Merger Indosat dan Tri Belum Jelas, Induk Usaha XL Justru Trengginas
- mashable
VIVA – Ketika publik Tanah Air masih menunggu realisasi rencana merger PT Indosat Ooredoo Tbk (ISAT) dengan Tri Indonesia, negara tetangga Malaysia justru sudah melakukannya. Kali ini, induk usaha XL, Axiata Group Berhad, dan Telenor Asia sepakat untuk menggabungkan anak perusahaan mereka, Celcom dan Digi, menjadi satu entitas.
Nantinya, entitas baru ini bernama Celcom Digi Berhad dan memiliki basis konsumen terbesar, yakni 19 juta orang di Malaysia. Celcom adalah anak usaha Axiata dan Digi milik Telenor Asia, yang dimiliki oleh konglomerat Norwegia Telenor, salah satu penyedia telekomunikasi terbesar dunia yang fokus bisnisnya di negara Skandinavia dan Asia.

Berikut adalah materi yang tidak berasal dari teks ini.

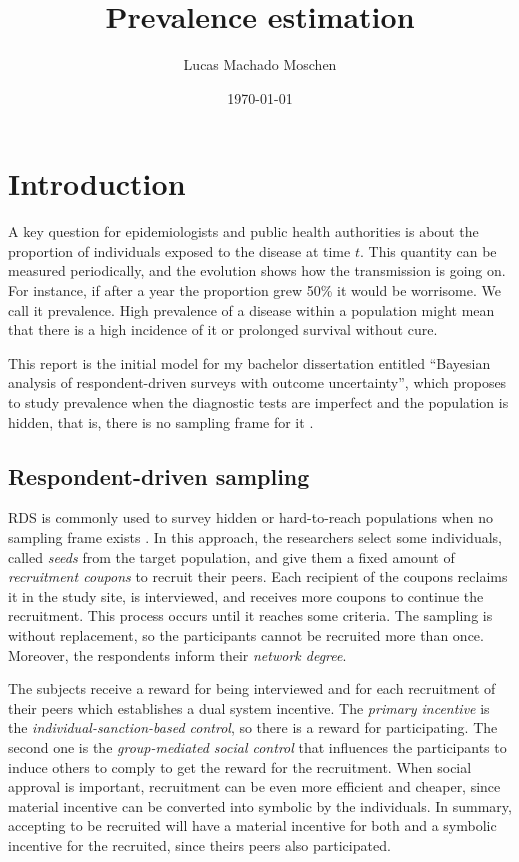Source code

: \documentclass[a4paper, notitlepage, 11pt]{article}
\title{Prevalence estimation}
\author{Lucas Machado Moschen}
\affil{School of Applied Mathematics, \\ Fundação Getulio Vargas}
\date{\today}
\theoremstyle{definition}
\theoremstyle{remark}
\begin{document}
\maketitle

\section{Introduction}

A key question for epidemiologists and public health authorities is about the
proportion of individuals exposed to the disease at time $t$. This quantity
can be measured periodically, and the evolution shows how the transmission is
going on. For instance, if after a year the proportion grew 50\% it would be
worrisome. We call it prevalence. High prevalence of a disease within a
population might mean that there is a high incidence of it or prolonged
survival without cure. 

This report is the initial model for my bachelor dissertation entitled ``Bayesian analysis of respondent-driven surveys with
outcome uncertainty'', which proposes to study prevalence when the diagnostic
tests are imperfect and the population is hidden, that is, there is no
sampling frame for it \cite{heckathorn1997}. 

\subsection{Respondent-driven sampling}

RDS is commonly used to survey hidden or hard-to-reach populations when
no sampling frame exists \cite{heckathorn1997}. In this approach, the
researchers select some individuals, called {\em seeds} from the target
population, and give them a fixed amount of {\em recruitment coupons} to
recruit their peers. Each recipient of the coupons reclaims it in the study
site, is interviewed, and receives more coupons to continue the recruitment.
This process occurs until it reaches some criteria. The sampling is without
replacement, so the participants cannot be recruited more than once. Moreover,
the respondents inform their {\em network degree}.

The subjects receive a reward for being interviewed and for each recruitment
of their peers which establishes a dual system incentive. The {\em primary incentive} is the
{\em individual-sanction-based control}, so there is a reward for
participating. The second one is the {\em group-mediated social control} that
influences the participants to induce others to comply to get the reward for the recruitment. When social approval is important, recruitment can be even
more efficient and cheaper, since material incentive can be converted into
symbolic by the individuals. In summary, accepting to be recruited will have a
material incentive for both and a symbolic incentive for the recruited, since
theirs peers also participated.
\end{document}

Baca: Jika Merger, Valuasi Gojek dan Tokopedia Nempel SpaceX Elon Musk
Dengan aksi korporasi ini maka Axiata, bersama dengan institusi Malaysia lainnya, memiliki 51 persen saham atas entitas baru tersebut. Sementara Telenor Asia akan memiliki 33,1 persen saham.
Mengutip situs Mashable, Senin, 12 April 2021, Axiata, yang sekarang melayani beberapa pasar di Asia termasuk Indonesia lewat XL, sebelumnya merupakan operator telekomunikasi di bawah naungan Telekom Malaysia – penyedia layanan broadband dan produk jaringan telepon terbesar milik BUMN Negeri Jiran.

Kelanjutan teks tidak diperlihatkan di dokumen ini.